Kaka Passa (vrij vertaald: shit happens) is gebaseerd op persoonlijke verhalen en daarom duiken ook de kinderen van Wallis de Vries op in het verhaal. Dat leverde de cabaretière een kritiek op met de kop ‘mamacabaret’. Ze kan zich er nóg over opwinden. ,,Ik begrijp niet wat het probleem is. In mijn vorige programma’s is het moederschap vrijwel onbesproken gebleven en nu is het bewust een rode draad. Bovendien gaat het over heel veel meer dan alleen kinderen. Maar de meeste andere recensenten waren positief. Die hebben wel goed opgelet en de structuur van de voorstelling en de verhaallijnen goed begrepen.”
Sanne Wallis de Vries maakte Kaka Passa zonder haar coach Selma Susanna, met wie ze altijd werkte. ,,Zij riep al na het eerste programma dat ik steeds met iemand anders moet werken. Dan zei ik ja-ja-ja en belde haar toch weer op. Het vorige programma Best was een goede afsluiter, de kroon op ons werk.
Daarna had ik zin om iets nieuws te maken en ik zag het al voor me: een vertelling zonder pauze, geregisseerd door een man die het verhaal goed in de gaten houdt.” Die man werd Geert Lageveen, die als cabaret-regisseur ervaring had met Veldhuis en Kemper. ,,Het verschil met Selma was dat hij mij bijna niet kende. Hij stelde vragen over mijn leven en ik ging vertellen. Ik had nooit zo autobiografische gewerkt.
Dat was even zoeken, want ik zal nooit op een dagboekachtige manier over mezelf vertellen. Ik zoek altijd naar een link met de tijd waarin we leven. En ik maak de verhalen groter en anders en raarder dan ze zijn.
Als ik tijdens repetities vertelde, herinnerde ik me dingen die ik al lang vergeten was. Dat vond Geert interessant. Zo is bijvoorbeeld een verhaal ontstaan over de volgspot. Die bediende ik ooit bij de Opera en daardoor hoorde ik elke avond de geschiedenis van Orpheus. In die tijd heb ik ook geleerd dat je respect moet hebben voor de technici. Die operazangers zagen tijdens de soundcheck niet eens dat ik als technicus op het podium zat te werken op mijn knieën. Dan voelde ik de laarzen langs me zwiepen, als een soort Assepoester. Toen dacht ik: als ik ooit beroemd word, ga ik dat heel anders doen.”

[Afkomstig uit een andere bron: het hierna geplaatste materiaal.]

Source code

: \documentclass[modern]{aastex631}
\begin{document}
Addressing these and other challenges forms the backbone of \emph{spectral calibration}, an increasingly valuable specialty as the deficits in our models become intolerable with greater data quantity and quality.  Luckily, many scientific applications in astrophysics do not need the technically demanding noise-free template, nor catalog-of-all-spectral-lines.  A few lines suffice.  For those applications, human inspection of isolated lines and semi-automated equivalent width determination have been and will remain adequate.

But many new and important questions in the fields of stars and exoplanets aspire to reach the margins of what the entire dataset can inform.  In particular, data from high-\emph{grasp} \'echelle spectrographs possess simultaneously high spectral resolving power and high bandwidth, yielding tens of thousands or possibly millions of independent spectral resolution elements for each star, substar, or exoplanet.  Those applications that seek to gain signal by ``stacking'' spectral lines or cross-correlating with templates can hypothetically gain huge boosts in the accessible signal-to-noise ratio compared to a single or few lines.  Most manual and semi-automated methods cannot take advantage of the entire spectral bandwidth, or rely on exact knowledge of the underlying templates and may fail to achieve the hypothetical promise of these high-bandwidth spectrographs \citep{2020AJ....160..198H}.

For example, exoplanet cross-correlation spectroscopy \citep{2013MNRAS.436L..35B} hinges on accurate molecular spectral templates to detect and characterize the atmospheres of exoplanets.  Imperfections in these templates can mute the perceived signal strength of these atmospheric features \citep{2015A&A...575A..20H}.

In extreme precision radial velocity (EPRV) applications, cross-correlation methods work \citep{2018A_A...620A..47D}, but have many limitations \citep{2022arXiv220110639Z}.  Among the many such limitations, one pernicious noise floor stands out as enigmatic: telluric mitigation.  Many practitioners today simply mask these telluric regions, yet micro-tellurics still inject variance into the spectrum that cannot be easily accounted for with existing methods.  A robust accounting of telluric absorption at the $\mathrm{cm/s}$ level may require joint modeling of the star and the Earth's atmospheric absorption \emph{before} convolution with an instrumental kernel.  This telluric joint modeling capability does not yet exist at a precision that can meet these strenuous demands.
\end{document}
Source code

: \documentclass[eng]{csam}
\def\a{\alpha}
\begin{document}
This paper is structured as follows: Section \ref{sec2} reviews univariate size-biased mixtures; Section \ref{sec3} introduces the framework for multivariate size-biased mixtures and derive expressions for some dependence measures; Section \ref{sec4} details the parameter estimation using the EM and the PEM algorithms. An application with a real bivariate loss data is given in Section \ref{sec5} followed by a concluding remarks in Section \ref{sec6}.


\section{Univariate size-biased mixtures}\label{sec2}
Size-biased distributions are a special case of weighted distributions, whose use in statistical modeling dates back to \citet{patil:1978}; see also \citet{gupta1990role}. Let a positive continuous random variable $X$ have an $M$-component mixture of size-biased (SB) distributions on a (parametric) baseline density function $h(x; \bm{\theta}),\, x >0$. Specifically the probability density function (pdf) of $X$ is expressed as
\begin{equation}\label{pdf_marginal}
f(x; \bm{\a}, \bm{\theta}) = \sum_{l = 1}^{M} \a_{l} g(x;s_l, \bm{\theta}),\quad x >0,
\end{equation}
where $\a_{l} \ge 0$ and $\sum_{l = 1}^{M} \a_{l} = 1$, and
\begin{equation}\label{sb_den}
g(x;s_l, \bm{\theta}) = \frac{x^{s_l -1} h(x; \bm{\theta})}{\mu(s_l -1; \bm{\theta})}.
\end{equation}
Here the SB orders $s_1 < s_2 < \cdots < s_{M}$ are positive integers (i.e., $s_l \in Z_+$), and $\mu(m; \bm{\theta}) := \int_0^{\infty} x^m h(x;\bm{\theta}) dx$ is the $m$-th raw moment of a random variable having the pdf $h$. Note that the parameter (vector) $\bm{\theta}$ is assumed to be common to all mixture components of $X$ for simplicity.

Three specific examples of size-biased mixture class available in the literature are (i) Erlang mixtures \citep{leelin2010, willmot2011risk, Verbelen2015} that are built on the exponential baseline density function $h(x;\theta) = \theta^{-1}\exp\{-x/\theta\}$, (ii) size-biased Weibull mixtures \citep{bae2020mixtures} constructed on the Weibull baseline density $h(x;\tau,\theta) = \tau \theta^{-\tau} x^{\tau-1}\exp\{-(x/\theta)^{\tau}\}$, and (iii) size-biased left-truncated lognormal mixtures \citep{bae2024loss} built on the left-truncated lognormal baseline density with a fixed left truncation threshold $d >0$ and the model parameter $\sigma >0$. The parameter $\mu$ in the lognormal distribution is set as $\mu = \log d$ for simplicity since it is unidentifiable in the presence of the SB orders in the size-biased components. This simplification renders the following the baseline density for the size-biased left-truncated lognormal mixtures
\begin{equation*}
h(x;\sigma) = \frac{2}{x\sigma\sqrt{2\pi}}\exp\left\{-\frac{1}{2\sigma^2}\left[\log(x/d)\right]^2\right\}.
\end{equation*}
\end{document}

Weliswaar lag bij dit programma de nadruk op het schrijven en vertellen, maar de karakteristieke dansjes van Sanne Wallis de Vries zijn niet helemaal verdwenen. “Ik heb er toch ook weer rare bewegingsdingen in weten te krijgen. Dat moet wel, thuis mag ik niet dansen. Dan hoor ik van mijn dochter: néééé, hou op! Dat herken ik wel, mijn moeder ging altijd huppelen bij een draaiorgel. Afschúwelijk! Je moeder moet gewoon normaal doen!”